(Task to complete) Report back every line in the data that includes the string "generazione".

'''

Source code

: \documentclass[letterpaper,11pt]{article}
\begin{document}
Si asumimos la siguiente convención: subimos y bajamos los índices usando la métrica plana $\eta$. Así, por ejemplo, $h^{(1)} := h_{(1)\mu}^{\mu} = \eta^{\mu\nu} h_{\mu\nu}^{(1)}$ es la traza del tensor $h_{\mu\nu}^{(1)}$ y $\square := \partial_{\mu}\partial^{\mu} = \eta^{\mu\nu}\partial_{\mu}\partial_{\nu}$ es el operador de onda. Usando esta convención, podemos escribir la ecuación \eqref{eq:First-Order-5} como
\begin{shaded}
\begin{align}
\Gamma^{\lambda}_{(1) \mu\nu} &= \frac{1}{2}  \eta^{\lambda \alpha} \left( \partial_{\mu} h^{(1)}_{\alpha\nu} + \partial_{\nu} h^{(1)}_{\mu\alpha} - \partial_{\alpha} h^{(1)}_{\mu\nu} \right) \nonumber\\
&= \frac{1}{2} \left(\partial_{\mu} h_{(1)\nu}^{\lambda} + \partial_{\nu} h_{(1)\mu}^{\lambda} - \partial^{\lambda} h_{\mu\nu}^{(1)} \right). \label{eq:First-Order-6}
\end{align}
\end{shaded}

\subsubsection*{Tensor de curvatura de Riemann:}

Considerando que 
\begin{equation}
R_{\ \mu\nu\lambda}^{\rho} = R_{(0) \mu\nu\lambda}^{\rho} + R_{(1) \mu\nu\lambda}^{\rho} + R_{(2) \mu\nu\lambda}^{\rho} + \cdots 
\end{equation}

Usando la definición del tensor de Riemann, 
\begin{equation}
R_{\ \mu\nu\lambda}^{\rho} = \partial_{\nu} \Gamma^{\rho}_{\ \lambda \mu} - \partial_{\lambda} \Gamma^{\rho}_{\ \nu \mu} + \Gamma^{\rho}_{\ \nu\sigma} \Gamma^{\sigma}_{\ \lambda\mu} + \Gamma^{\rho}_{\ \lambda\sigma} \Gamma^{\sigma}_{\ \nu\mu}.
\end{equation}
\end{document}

'''
'''

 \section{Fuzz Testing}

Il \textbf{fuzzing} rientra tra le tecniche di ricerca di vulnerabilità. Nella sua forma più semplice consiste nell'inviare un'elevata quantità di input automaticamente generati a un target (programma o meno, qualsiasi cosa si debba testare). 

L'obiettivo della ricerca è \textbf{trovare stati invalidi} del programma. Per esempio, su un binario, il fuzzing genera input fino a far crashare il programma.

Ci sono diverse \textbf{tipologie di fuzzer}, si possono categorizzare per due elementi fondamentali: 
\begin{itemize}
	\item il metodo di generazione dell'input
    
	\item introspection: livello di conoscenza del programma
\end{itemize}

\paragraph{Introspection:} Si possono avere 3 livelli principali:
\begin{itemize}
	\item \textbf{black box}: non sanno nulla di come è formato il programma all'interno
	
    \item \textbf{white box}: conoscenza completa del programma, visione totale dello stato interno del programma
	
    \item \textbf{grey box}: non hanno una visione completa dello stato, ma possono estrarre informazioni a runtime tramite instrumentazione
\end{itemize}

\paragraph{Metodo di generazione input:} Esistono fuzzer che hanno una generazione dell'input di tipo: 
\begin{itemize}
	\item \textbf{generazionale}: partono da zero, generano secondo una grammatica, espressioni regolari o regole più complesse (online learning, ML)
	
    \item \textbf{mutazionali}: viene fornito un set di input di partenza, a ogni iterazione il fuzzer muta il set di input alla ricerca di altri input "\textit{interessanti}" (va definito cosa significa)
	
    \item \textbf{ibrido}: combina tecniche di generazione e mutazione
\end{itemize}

'''

(Task solution)
	\item il metodo di generazione dell'input
\paragraph{Metodo di generazione input:} Esistono fuzzer che hanno una generazione dell'input di tipo: 
    \item \textbf{ibrido}: combina tecniche di generazione e mutazione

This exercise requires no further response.